# Radio carbon dating calibration dating todays net jamin rollard

Doug Keenan’s long essay about the IPCC treatment of surface temperature trends that I discussed earlier had a digression into his work on the calibration of radiocarbon dates that he published in 2012 in the open access EGU journal Nonlinear Processes in Geophysics.

With the date 4530 ± 50 C BP, the peak of the radiocarbon date’s Gaussian distribution is close to the calibration curve between ~53 BP, so all these dates are assigned a high probability.

So although the radiocarbon date has a Gaussian distribution, the effect of this procedure is to weight parts of that distribution that are close to a plateau more heavily than parts of the distribution where the calibration curve is steep. Keenan wants the Gaussian distribution to be preserved.

However, to calibrate shell dates, there are some additional steps.

If the shell samples are all marine in origin, you must use the Marine (marine98.14c) dataset for calibrating these samples.

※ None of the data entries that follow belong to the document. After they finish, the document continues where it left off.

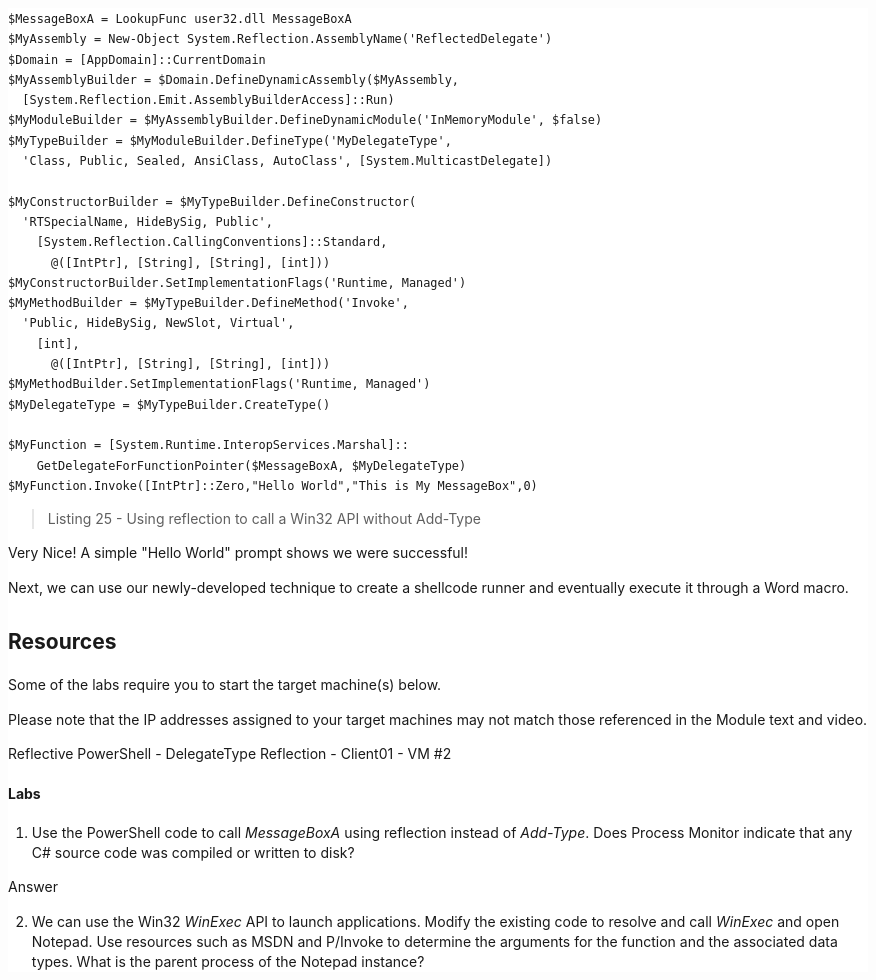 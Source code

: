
 ```
$MessageBoxA = LookupFunc user32.dll MessageBoxA
$MyAssembly = New-Object System.Reflection.AssemblyName('ReflectedDelegate')
$Domain = [AppDomain]::CurrentDomain
$MyAssemblyBuilder = $Domain.DefineDynamicAssembly($MyAssembly, 
  [System.Reflection.Emit.AssemblyBuilderAccess]::Run)
$MyModuleBuilder = $MyAssemblyBuilder.DefineDynamicModule('InMemoryModule', $false)
$MyTypeBuilder = $MyModuleBuilder.DefineType('MyDelegateType', 
  'Class, Public, Sealed, AnsiClass, AutoClass', [System.MulticastDelegate])

$MyConstructorBuilder = $MyTypeBuilder.DefineConstructor(
  'RTSpecialName, HideBySig, Public', 
    [System.Reflection.CallingConventions]::Standard, 
      @([IntPtr], [String], [String], [int]))
$MyConstructorBuilder.SetImplementationFlags('Runtime, Managed')
$MyMethodBuilder = $MyTypeBuilder.DefineMethod('Invoke', 
  'Public, HideBySig, NewSlot, Virtual', 
    [int], 
      @([IntPtr], [String], [String], [int]))
$MyMethodBuilder.SetImplementationFlags('Runtime, Managed')
$MyDelegateType = $MyTypeBuilder.CreateType()

$MyFunction = [System.Runtime.InteropServices.Marshal]::
    GetDelegateForFunctionPointer($MessageBoxA, $MyDelegateType)
$MyFunction.Invoke([IntPtr]::Zero,"Hello World","This is My MessageBox",0)
```

> Listing 25 - Using reflection to call a Win32 API without Add-Type

Very Nice! A simple "Hello World" prompt shows we were successful!

Next, we can use our newly-developed technique to create a shellcode runner and eventually execute it through a Word macro.

## Resources

Some of the labs require you to start the target machine(s) below.

Please note that the IP addresses assigned to your target machines may not match those referenced in the Module text and video.

Reflective PowerShell - DelegateType Reflection - Client01 - VM #2

#### Labs

1. Use the PowerShell code to call _MessageBoxA_ using reflection instead of _Add-Type_. Does Process Monitor indicate that any C# source code was compiled or written to disk?

Answer

2. We can use the Win32 _WinExec_ API to launch applications. Modify the existing code to resolve and call _WinExec_ and open Notepad. Use resources such as MSDN and P/Invoke to determine the arguments for the function and the associated data types. What is the parent process of the Notepad instance?
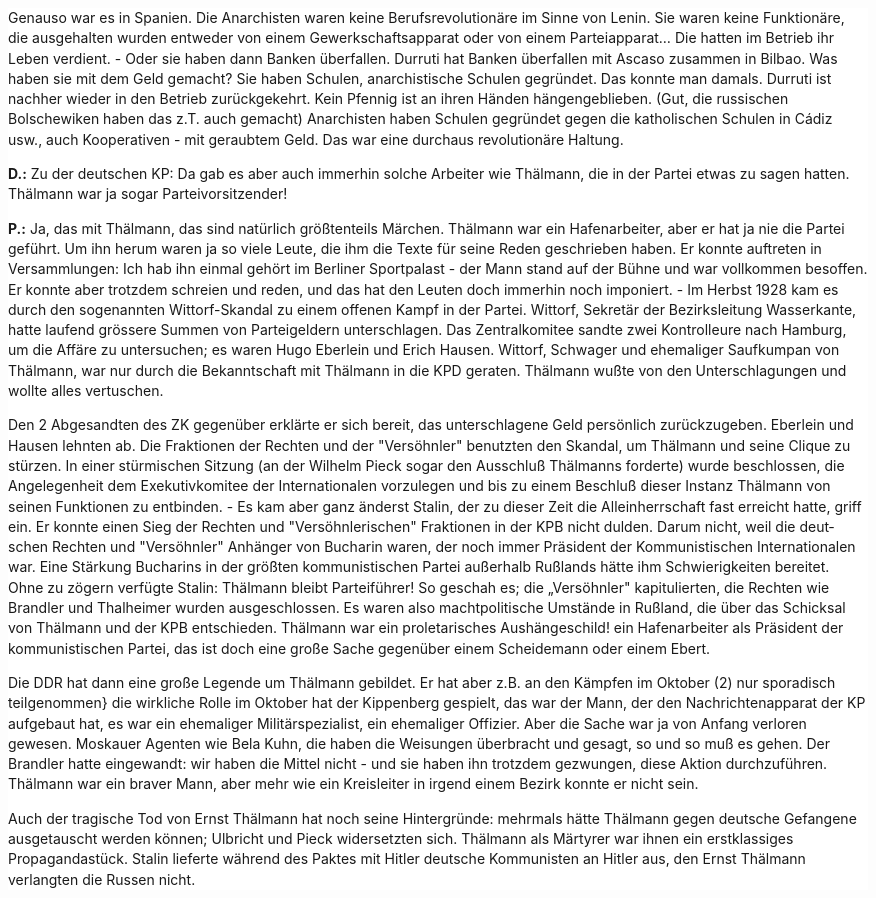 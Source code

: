 Genauso war es in Spanien. Die Anarchisten waren keine Be­rufsrevolutionäre im Sinne von Lenin. Sie waren keine Funk­tionäre, die ausgehalten wurden entweder von einem Gewerk­schaftsapparat oder von einem Parteiapparat… Die hatten im Betrieb ihr Leben verdient. - Oder sie haben dann Banken überfallen. Durruti hat Banken überfallen mit Ascaso zusam­men in Bilbao. Was haben sie mit dem Geld gemacht? Sie ha­ben Schulen, anarchistische Schulen gegründet. Das konnte man damals. Durruti ist nachher wieder in den Betrieb zurückge­kehrt. Kein Pfennig ist an ihren Händen hängengeblieben. (Gut, die russischen Bolschewiken haben das z.T. auch gemacht) Anarchisten haben Schulen gegründet gegen die katholischen Schulen in Cádiz usw., auch Kooperativen - mit geraubtem Geld. Das war eine durchaus revolutionäre Haltung.

**D.:** Zu der deutschen KP: Da gab es aber auch immerhin sol­che Arbeiter wie Thälmann, die in der Partei etwas zu sagen hatten. Thälmann war ja sogar Parteivorsitzender!

**P.:** Ja, das mit Thälmann, das sind natürlich größtenteils Märchen. Thälmann war ein Hafenarbeiter, aber er hat ja nie die Partei geführt. Um ihn herum waren ja so viele Leute, die ihm die Texte für seine Reden geschrieben haben. Er konnte auftreten in Versammlungen: Ich hab ihn einmal ge­hört im Berliner Sportpalast - der Mann stand auf der Bühne und war vollkommen besoffen. Er konnte aber trotzdem schrei­en und reden, und das hat den Leuten doch immerhin noch im­poniert. - Im Herbst 1928 kam es durch den sogenannten Wit­torf-Skandal zu einem offenen Kampf in der Partei. Wittorf, Sekretär der Bezirksleitung Wasserkante, hatte laufend grös­sere Summen von Parteigeldern unterschlagen. Das Zentralkomitee sandte zwei Kontrolleure nach Hamburg, um die Affäre zu untersuchen; es waren Hugo Eberlein und Erich Hausen. Wittorf, Schwager und ehemaliger Saufkumpan von Thälmann, war nur durch die Bekanntschaft mit Thälmann in die KPD geraten. Thälmann wußte von den Unterschlagungen und wollte alles vertuschen.

Den 2 Abgesandten des ZK gegenüber erklär­te er sich bereit, das unterschlagene Geld persönlich zu­rückzugeben. Eberlein und Hausen lehnten ab. Die Fraktionen der Rechten und der "Versöhnler" benutzten den Skandal, um Thälmann und seine Clique zu stürzen. In einer stürmischen Sitzung (an der Wilhelm Pieck sogar den Ausschluß Thälmanns forderte) wurde beschlossen, die Angelegenheit dem Exekutivkomitee der Internationalen vorzulegen und bis zu einem Be­schluß dieser Instanz Thälmann von seinen Funktionen zu ent­binden. - Es kam aber ganz änderst Stalin, der zu dieser Zeit die Alleinherrschaft fast erreicht hatte, griff ein. Er konnte einen Sieg der Rechten und "Versöhnlerischen" Fraktionen in der KPB nicht dulden. Darum nicht, weil die deut­schen Rechten und "Versöhnler" Anhänger von Bucharin waren, der noch immer Präsident der Kommunistischen Internationa­len war. Eine Stärkung Bucharins in der größten kommunisti­schen Partei außerhalb Rußlands hätte ihm Schwierigkeiten bereitet. Ohne zu zögern verfügte Stalin: Thälmann bleibt Parteiführer! So geschah es; die „Versöhnler" kapitulierten, die Rechten wie Brandler und Thalheimer wurden ausgeschlos­sen. Es waren also machtpolitische Umstände in Rußland, die über das Schicksal von Thälmann und der KPB entschieden. Thälmann war ein proletarisches Aushängeschild! ein Hafen­arbeiter als Präsident der kommunistischen Partei, das ist doch eine große Sache gegenüber einem Scheidemann oder ei­nem Ebert.

Die DDR hat dann eine große Legende um Thälmann gebildet. Er hat aber z.B. an den Kämpfen im Oktober (2) nur spora­disch teilgenommen} die wirkliche Rolle im Oktober hat der Kippenberg gespielt, das war der Mann, der den Nachrichtenapparat der KP aufgebaut hat, es war ein ehemaliger Mili­tärspezialist, ein ehemaliger Offizier. Aber die Sache war ja von Anfang verloren gewesen. Moskauer Agenten wie Bela Kuhn, die haben die Weisungen überbracht und gesagt, so und so muß es gehen. Der Brandler hatte eingewandt: wir ha­ben die Mittel nicht - und sie haben ihn trotzdem gezwun­gen, diese Aktion durchzuführen. Thälmann war ein braver Mann, aber mehr wie ein Kreisleiter in irgend einem Bezirk konnte er nicht sein.

Auch der tragische Tod von Ernst Thälmann hat noch seine Hintergründe: mehrmals hätte Thälmann gegen deutsche Gefan­gene ausgetauscht werden können; Ulbricht und Pieck wider­setzten sich. Thälmann als Märtyrer war ihnen ein erstklas­siges Propagandastück. Stalin lieferte während des Paktes mit Hitler deutsche Kommunisten an Hitler aus, den Ernst Thälmann verlangten die Russen nicht.
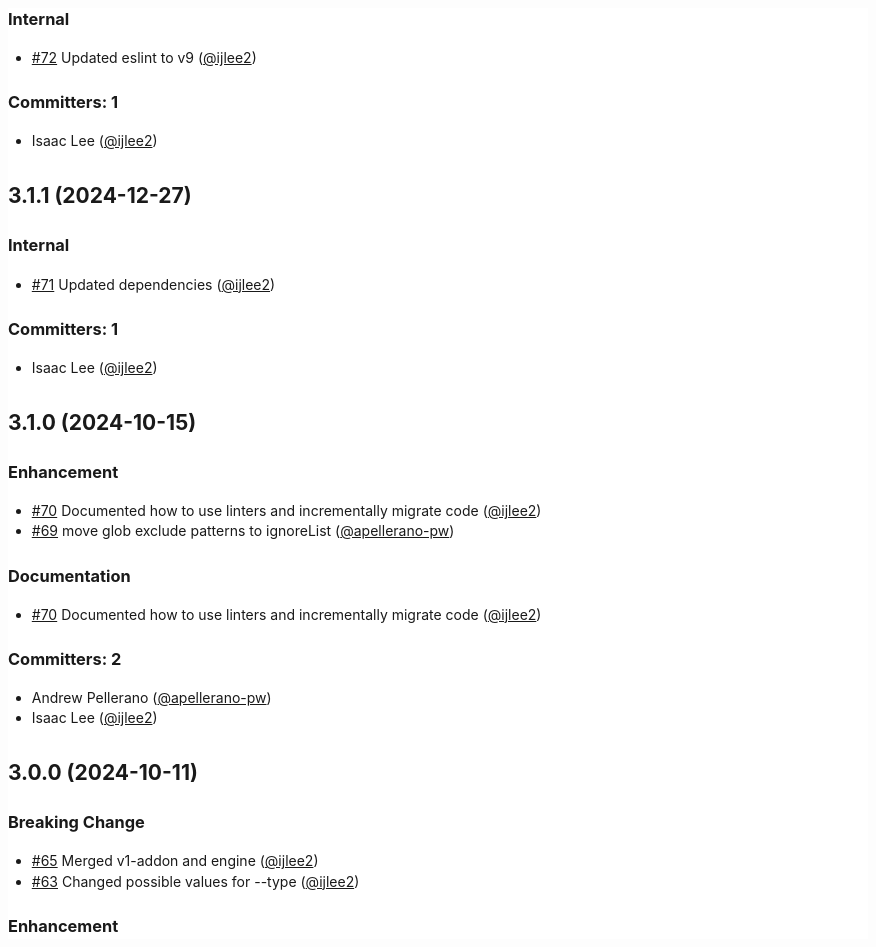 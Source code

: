 ### Internal

- [#72](https://github.com/ijlee2/ember-codemod-pod-to-octane/pull/72) Updated eslint to v9 ([@ijlee2](https://github.com/ijlee2))

### Committers: 1

- Isaac Lee ([@ijlee2](https://github.com/ijlee2))

## 3.1.1 (2024-12-27)

### Internal

- [#71](https://github.com/ijlee2/ember-codemod-pod-to-octane/pull/71) Updated dependencies ([@ijlee2](https://github.com/ijlee2))

### Committers: 1

- Isaac Lee ([@ijlee2](https://github.com/ijlee2))

## 3.1.0 (2024-10-15)

### Enhancement

- [#70](https://github.com/ijlee2/ember-codemod-pod-to-octane/pull/70) Documented how to use linters and incrementally migrate code ([@ijlee2](https://github.com/ijlee2))
- [#69](https://github.com/ijlee2/ember-codemod-pod-to-octane/pull/69) move glob exclude patterns to ignoreList ([@apellerano-pw](https://github.com/apellerano-pw))

### Documentation

- [#70](https://github.com/ijlee2/ember-codemod-pod-to-octane/pull/70) Documented how to use linters and incrementally migrate code ([@ijlee2](https://github.com/ijlee2))

### Committers: 2

- Andrew Pellerano ([@apellerano-pw](https://github.com/apellerano-pw))
- Isaac Lee ([@ijlee2](https://github.com/ijlee2))

## 3.0.0 (2024-10-11)

### Breaking Change

- [#65](https://github.com/ijlee2/ember-codemod-pod-to-octane/pull/65) Merged v1-addon and engine ([@ijlee2](https://github.com/ijlee2))
- [#63](https://github.com/ijlee2/ember-codemod-pod-to-octane/pull/63) Changed possible values for --type ([@ijlee2](https://github.com/ijlee2))

### Enhancement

When presenting your results, be sure to round off to the nearest "10". Be sure to consider the following: The CALIB program can also plot these results on a graph.

To do this, you need to scroll down until you find the box shown below.

A benefit of using Ox Cal is that the graphs are easier to interpret and to use in presentations, although as far as your instructor is concerned, the software itself is not as intuitive to use as CALIB.

Ox Cal 3.9v Let's use Ox Cal v.3.9 to calibrate a sample from Trinidad (OS-49084) using the terrestrial (intcal98.14c) dataset option. File: Analysis Options Choose your "Reporting" option (e.g., BP or BC/AD) Choose your sigma "Range" Click "Browse" and select the appropriate Radiocarbon Calibration Curve (e.g., intcal98.14C for terrestrial samples or marine98.14C for marine samples).

But it makes the implicit assumption that the every radiocarbon date is equally likely.

It is easy to demonstrate that this is not true by taking the calibration curve and for each calendar date, finding the probability of each radiocarbon age. The probabilities assigned for each radiocarbon age are then summed. By inspecting the calibration curve, it is obvious that peaks in summed probability coincide with plateaux in the radiocarbon calibration curve.

This analysis gives the distribution of radiocarbon ages expected when dating objects with calendar ages 0BP, 5BP, 10BP, …, 50000BP. For example, the peak at 4480 C BP is the plateau in figure 1.